Leave the images out, and otherwise write out each entry exactly.

Stored data entries
##############################

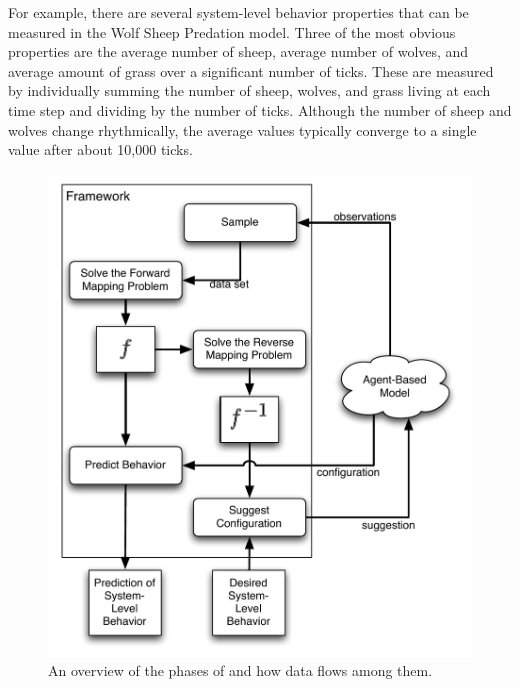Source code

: For example, there are several system-level behavior properties that can be measured in the Wolf Sheep Predation model.
Three of the most obvious properties are the average number of sheep, average number of wolves, and average amount of grass over a significant number of ticks.
These are measured by individually summing the number of sheep, wolves, and grass living at each time step and dividing by the number of ticks.
Although the number of sheep and wolves change rhythmically, the average values typically converge to a single value after about 10,000 ticks.


\begin{figure}[H]
\centering
\includegraphics[scale=1]{images/framework.pdf}
\caption{An overview of the phases of \fw and how data flows among them.}
\label{fig:frameworkdiag}
\end{figure}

##############################

YOUR SOLUTION:
Source code

: For example, there are several system-level behavior properties that can be measured in the Wolf Sheep Predation model.
Three of the most obvious properties are the average number of sheep, average number of wolves, and average amount of grass over a significant number of ticks.
These are measured by individually summing the number of sheep, wolves, and grass living at each time step and dividing by the number of ticks.
Although the number of sheep and wolves change rhythmically, the average values typically converge to a single value after about 10,000 ticks.


\begin{figure}[H]
\centering
\includegraphics[scale=1]{images/framework.pdf}
\caption{An overview of the phases of \fw and how data flows among them.}
\label{fig:frameworkdiag}
\end{figure}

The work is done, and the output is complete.